THE RECORDS below:
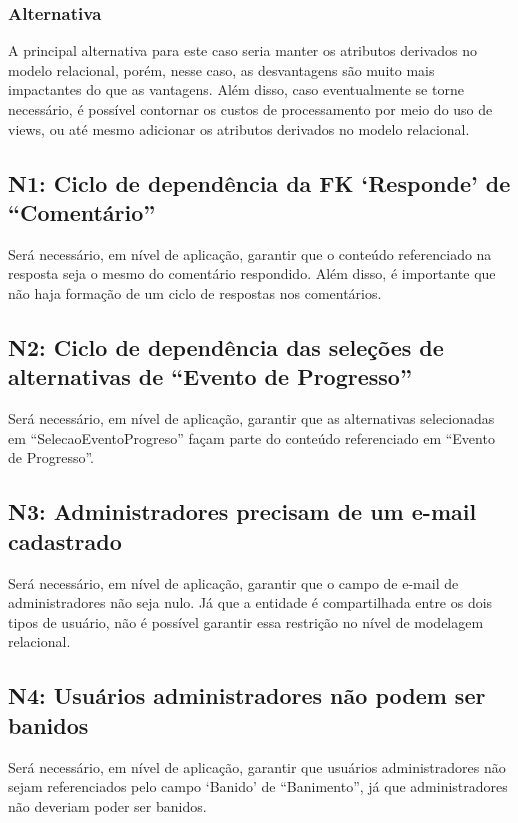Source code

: \subsubsection{Alternativa}

A principal alternativa para este caso seria manter os atributos derivados no 
modelo relacional, porém, nesse caso, as desvantagens são muito mais impactantes
do que as vantagens. Além disso, caso eventualmente se torne necessário, é possível
contornar os custos de processamento por meio do uso de views, ou até mesmo adicionar
os atributos derivados no modelo relacional. 

\subsection{\textbf{N1:} Ciclo de dependência da FK `Responde' de ``Comentário''}

Será necessário, em nível de aplicação, garantir que o conteúdo referenciado na
resposta seja o mesmo do comentário respondido. Além disso, é importante que
não haja formação de um ciclo de respostas nos comentários.

\subsection{\textbf{N2:} Ciclo de dependência das seleções de alternativas de ``Evento de Progresso''}

Será necessário, em nível de aplicação, garantir que as alternativas
selecionadas em ``SelecaoEventoProgreso'' façam parte do conteúdo referenciado
em ``Evento de Progresso''.

\subsection{\textbf{N3:} Administradores precisam de um e-mail cadastrado}

Será necessário, em nível de aplicação, garantir que o campo de e-mail de
administradores não seja nulo. Já que a entidade é compartilhada entre os dois
tipos de usuário, não é possível garantir essa restrição no nível de modelagem
relacional.

\subsection{\textbf{N4:} Usuários administradores não podem ser banidos}

Será necessário, em nível de aplicação, garantir que usuários administradores
não sejam referenciados pelo campo `Banido' de ``Banimento'', já que
administradores não deveriam poder ser banidos.

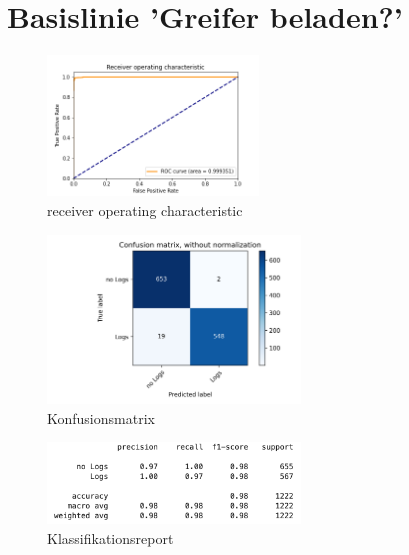 \chapter{Basislinie 'Greifer beladen?'}
\label{appendix:BasislinieBaumstämme}

\begin{figure}[h]
	\centering
	\includegraphics[width=0.5\textwidth, center]{bilder/Anhang/Baseline/Logs/Logs_validation/Logs_Baseline_ROC.png}
	\caption[Baumstammklassifikation Basislinie ROC]{receiver operating characteristic}
	\label{img:BaselineLogsROC}
\end{figure}	

\begin{figure}[h]
	\centering
	\includegraphics[width=0.6\textwidth, center]{bilder/Anhang/Baseline/Logs/Logs_validation/Logs_Baseline_Confusion_Matrix.png}
	\caption[Konfusionsmatrix Baumstammklassifikation Basislinie]{Konfusionsmatrix}
	\label{img:BaselineLogsConfusionMatrix}
\end{figure}	

\begin{figure}[h]
	\centering
	\includegraphics[width=0.6\textwidth, center]{bilder/Anhang/Baseline/Logs/Logs_validation/classification_report.png}
	\caption[Klassifikationsreport Baumstammklassifikation Basislinie]{Klassifikationsreport}
	\label{img:BaselineLogsKlassifikationsreport}
\end{figure}	
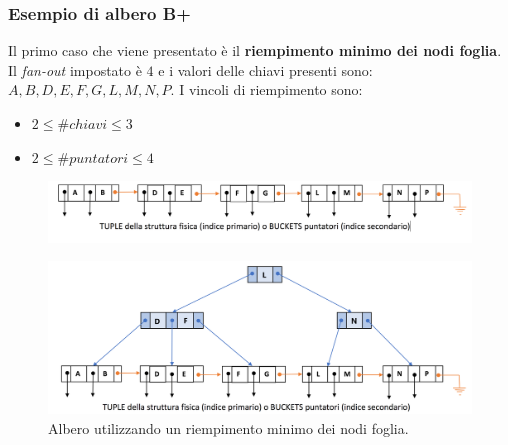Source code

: \documentclass[a4paper]{article}
\begin{document}
	\subsubsection{Esempio di albero B+}\label{esempio di albero B+}
	
	Il primo caso che viene presentato è il \textcolor{Green4}{\textbf{riempimento minimo dei nodi foglia}}. Il \emph{fan-out} impostato è $4$ e i valori delle chiavi presenti sono: $A,B,D,E,F,G,L,M,N,P$. I vincoli di riempimento sono:
	\begin{itemize}
		\item $2 \le \#chiavi \le 3$
		\item $2 \le \#puntatori \le 4$
	\end{itemize}
	\begin{figure}[!htp]
		\centering
		\includegraphics[width=\textwidth]{img/esempio_riempimento_minimo.png}
	\end{figure}
	\begin{figure}[!htp]
		\centering
		\includegraphics[width=\textwidth]{img/esempio_riempimento_minimo-albero.png}
		\caption{Albero utilizzando un riempimento minimo dei nodi foglia.}
	\end{figure}
	
\end{document}
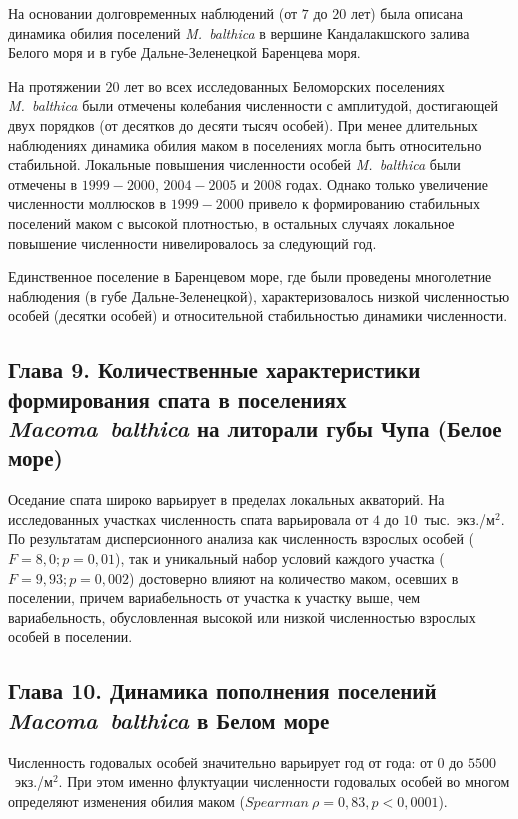 {На основании долговременных наблюдений (от $7$ до $20$ лет) была описана динамика обилия поселений \textit{M.~balthica} в вершине Кандалакшского залива Белого моря и в губе Дальне-Зеленецкой Баренцева моря.

На протяжении $20$ лет во всех исследованных Беломорских поселениях \textit{M.~balthica} были отмечены колебания численности с амплитудой, достигающей двух порядков (от десятков до десяти тысяч особей).
При менее длительных наблюдениях динамика обилия маком в поселениях могла быть относительно стабильной.
Локальные повышения численности особей \textit{M.~balthica} были отмечены в $1999-2000$, $2004-2005$ и $2008$ годах.
Однако только увеличение численности моллюсков в $1999-2000$ привело к формированию стабильных поселений маком с высокой плотностью, в остальных случаях локальное повышение численности нивелировалось за следующий год.

Единственное поселение в Баренцевом море, где были проведены многолетние наблюдения (в губе Дальне-Зеленецкой), характеризовалось низкой численностью особей (десятки особей) и относительной стабильностью динамики численности. 

\subsection*{Глава 9. Количественные характеристики формирования спата в поселениях \textit{Macoma~balthica} на литорали губы Чупа (Белое море)} 

Оседание спата широко варьирует в пределах локальных акваторий.
На исследованных участках численность спата варьировала от $4$ до $10$~тыс.~экз./м$^2$.
По результатам дисперсионного анализа как численность взрослых особей ($F = 8,0; p = 0,01$), так и уникальный набор условий каждого участка ($F = 9,93; p = 0,002$) достоверно влияют на количество маком, осевших в поселении, причем вариабельность от участка к участку выше, чем вариабельность, обусловленная высокой или низкой численностью взрослых особей в поселении. 

\subsection*{Глава 10. Динамика пополнения поселений \textit{Macoma~balthica} в Белом море}

Численность годовалых особей значительно варьирует год от года: от $0$ до $5500$~экз./м$^2$.
При этом именно флуктуации численности годовалых особей во многом определяют изменения обилия маком ($Spearman\ \rho = 0,83, p < 0,0001$).

}
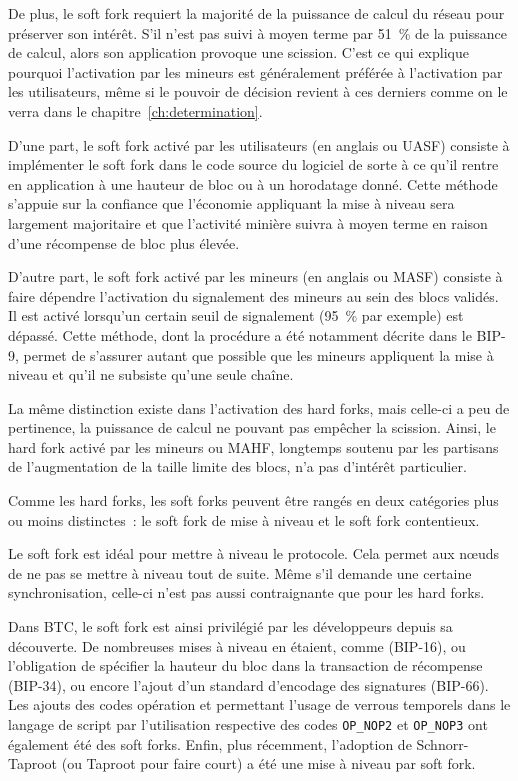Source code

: De plus, le soft fork requiert la majorité de la puissance de calcul du réseau pour préserver son intérêt. S'il n'est pas suivi à moyen terme par 51~\% de la puissance de calcul, alors son application provoque une scission. C'est ce qui explique pourquoi l'activation par les mineurs est généralement préférée à l'activation par les utilisateurs, même si le pouvoir de décision revient à ces derniers comme on le verra dans le chapitre~\ref{ch:determination}.

D'une part, le soft fork activé par les utilisateurs (en anglais  ou UASF) consiste à implémenter le soft fork dans le code source du logiciel de sorte à ce qu'il rentre en application à une hauteur de bloc ou à un horodatage donné. Cette méthode s'appuie sur la confiance que l'économie appliquant la mise à niveau sera largement majoritaire et que l'activité minière suivra à moyen terme en raison d'une récompense de bloc plus élevée.

D'autre part, le soft fork activé par les mineurs (en anglais  ou MASF) consiste à faire dépendre l'activation du signalement des mineurs au sein des blocs validés. Il est activé lorsqu'un certain seuil de signalement (95~\% par exemple) est dépassé. Cette méthode, dont la procédure a été notamment décrite dans le BIP-9, permet de s'assurer autant que possible que les mineurs appliquent la mise à niveau et qu'il ne subsiste qu'une seule chaîne.

La même distinction existe dans l'activation des hard forks, mais celle-ci a peu de pertinence, la puissance de calcul ne pouvant pas empêcher la scission. Ainsi, le hard fork activé par les mineurs ou MAHF, longtemps soutenu par les partisans de l'augmentation de la taille limite des blocs, n'a pas d'intérêt particulier.

Comme les hard forks, les soft forks peuvent être rangés en deux catégories plus ou moins distinctes~: le soft fork de mise à niveau et le soft fork contentieux.

Le soft fork est idéal pour mettre à niveau le protocole. Cela permet aux nœuds de ne pas se mettre à niveau tout de suite. Même s'il demande une certaine synchronisation, celle-ci n'est pas aussi contraignante que pour les hard forks.

Dans BTC, le soft fork est ainsi privilégié par les développeurs depuis sa découverte. De nombreuses mises à niveau en étaient, comme  (BIP-16), ou l'obligation de spécifier la hauteur du bloc dans la transaction de récompense (BIP-34), ou encore l'ajout d'un standard d'encodage des signatures (BIP-66). Les ajouts des codes opération  et  permettant l'usage de verrous temporels dans le langage de script par l'utilisation respective des codes \texttt{OP\_NOP2} et \texttt{OP\_NOP3} ont également été des soft forks. Enfin, plus récemment, l'adoption de Schnorr-Taproot (ou Taproot pour faire court) a été une mise à niveau par soft fork.

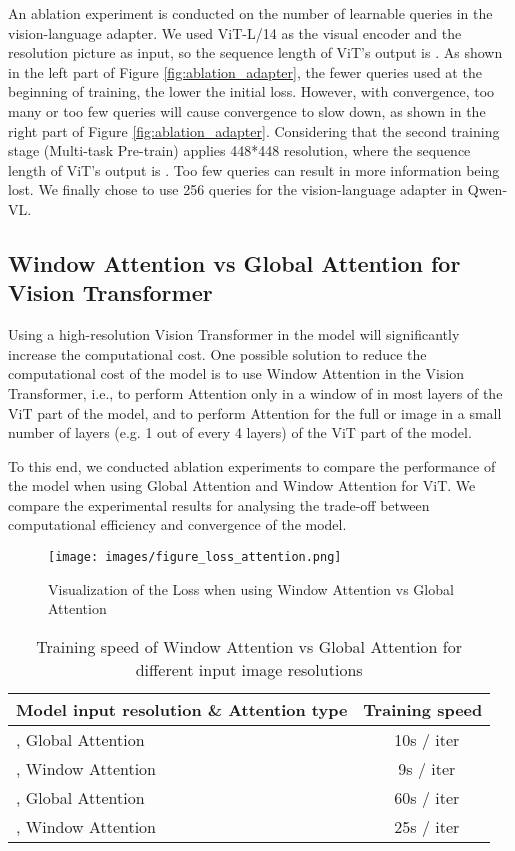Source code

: \documentclass{article}
\newcommand{\tablestyle}[2]{\setlength{\tabcolsep}{#1}\renewcommand{\arraystretch}{#2}\centering\footnotesize}
\begin{document}
An ablation experiment is conducted on the number of learnable queries in the vision-language adapter. We used ViT-L/14 as the visual encoder and the  resolution picture as input, so the sequence length of ViT's output is . As shown in the left part of Figure \ref{fig:ablation_adapter}, the fewer queries used at the beginning of training, the lower the initial loss. However, with convergence, too many or too few queries will cause convergence to slow down, as shown in the right part of Figure \ref{fig:ablation_adapter}. Considering that the second training stage (Multi-task Pre-train) applies 448*448 resolution, where the sequence length of ViT's output is . Too few queries can result in more information being lost. We finally chose to use 256 queries for the vision-language adapter in Qwen-VL.

\subsection{Window Attention vs Global Attention for Vision Transformer}
\label{app:window_attention}

Using a high-resolution Vision Transformer in the model will significantly increase the computational cost. One possible solution to reduce the computational cost of the model is to use Window Attention in the Vision Transformer, i.e., to perform Attention only in a window of  in most layers of the ViT part of the model, and to perform Attention for the full  or  image in a small number of layers (e.g. 1 out of every 4 layers) of the ViT part of the model.

To this end, we conducted ablation experiments to compare the performance of the model when using Global Attention and Window Attention for ViT. We compare the experimental results for analysing the trade-off between computational efficiency and convergence of the model.

\begin{figure*}[ht]
\centering
\texttt{[image: images/figure\_loss\_attention.png]}
   \caption{Visualization of the Loss when using Window Attention vs Global Attention}
\label{fig:ablation_attention}
\end{figure*}

\begin{table}[htbp]
    \centering
    \tablestyle{7pt}{1.3}
    \caption{Training speed of Window Attention vs Global Attention for different input image resolutions}
    \begin{tabular}{l c}
         \toprule
         Model input resolution \& Attention type            & Training speed  \\
         \midrule
         , Global Attention        & ~10s / iter \\
         , Window Attention            & ~9s / iter \\
         , Global Attention      & ~60s / iter \\
         , Window Attention       & ~25s / iter \\
         \bottomrule
    \end{tabular}
    \label{tab:ablation_attention}
\end{table}
\end{document}
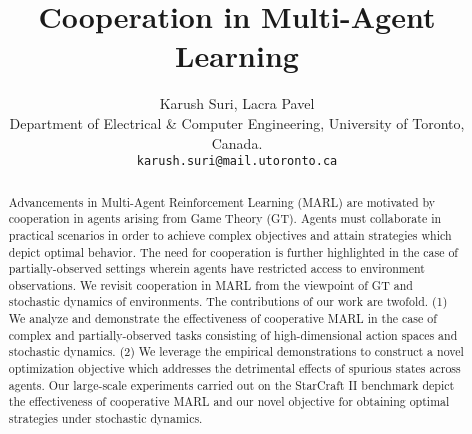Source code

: \documentclass{article}
\title{Cooperation in Multi-Agent Learning}
\author{
  Karush Suri, Lacra Pavel\\
   Department of Electrical \& Computer Engineering, University of Toronto, Canada.\\
  \texttt{karush.suri@mail.utoronto.ca}
}
\begin{document}
\maketitle

\begin{abstract}
Advancements in Multi-Agent Reinforcement Learning (MARL) are motivated by cooperation in agents arising from Game Theory (GT). Agents must collaborate in practical scenarios in order to achieve complex objectives and attain strategies which depict optimal behavior. The need for cooperation is further highlighted in the case of partially-observed settings wherein agents have restricted access to environment observations. We revisit cooperation in MARL from the viewpoint of GT and stochastic dynamics of environments. The contributions of our work are twofold. (1) We analyze and demonstrate the effectiveness of cooperative MARL in the case of complex and partially-observed tasks consisting of high-dimensional action spaces and stochastic dynamics. (2) We leverage the empirical demonstrations to construct a novel optimization objective which addresses the detrimental effects of spurious states across agents. Our large-scale experiments carried out on the StarCraft II benchmark depict the effectiveness of cooperative MARL and our novel objective for obtaining optimal strategies under stochastic dynamics. 

\end{abstract}
\end{document}
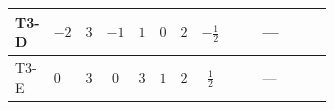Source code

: \documentclass[8pt]{article}
\begin{document}
\begin{landscape}
\begin{longtable}{@{}llcccccc >{\raggedright\arraybackslash}p{0.21\linewidth} >{\raggedright\arraybackslash}p{0.21\linewidth} >{\raggedright\arraybackslash}p{0.21\linewidth}@{}}
\midrule
T3-D & $-2$ & $3$ & $-1$ & $1$ & $0$ & $2$ & $-\frac{1}{2}$ & \scriptsize\adjustbox{max width=\linewidth}{$\begin{gathered} +4 {\lambda_{H2}} {\lambda_{T3}}\end{gathered}$} & --- & \scriptsize\adjustbox{max width=\linewidth}{$\begin{gathered} -\frac{21 {g_2}^2 {\lambda_{T3}}}{2}\end{gathered}$} \\
\midrule
T3-E & $0$ & $3$ & $0$ & $3$ & $1$ & $2$ & $\frac{1}{2}$ & \scriptsize\adjustbox{max width=\linewidth}{$\begin{gathered} +4 {\lambda_{H2}} {\lambda_{T3}}\end{gathered}$} & --- & \scriptsize\adjustbox{max width=\linewidth}{$\begin{gathered} -\frac{33 {g_2}^2 {\lambda_{T3}}}{2}\end{gathered}$} \\
\midrule
\bottomrule
\end{longtable}
\clearpage

\end{landscape}
\end{document}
End of THE RECORDS.
» ACTIVITY:
Please copy each line of the records above in which the word "includegraphics" can be found.

» ANSWER BOX:
	\includegraphics[width=0.5\textwidth, center]{bilder/Anhang/Baseline/Logs/Logs_validation/Logs_Baseline_ROC.png}
	\includegraphics[width=0.6\textwidth, center]{bilder/Anhang/Baseline/Logs/Logs_validation/Logs_Baseline_Confusion_Matrix.png}
	\includegraphics[width=0.6\textwidth, center]{bilder/Anhang/Baseline/Logs/Logs_validation/classification_report.png}
		\includegraphics[width=\textwidth]{img/esempio_riempimento_minimo.png}
		\includegraphics[width=\textwidth]{img/esempio_riempimento_minimo-albero.png}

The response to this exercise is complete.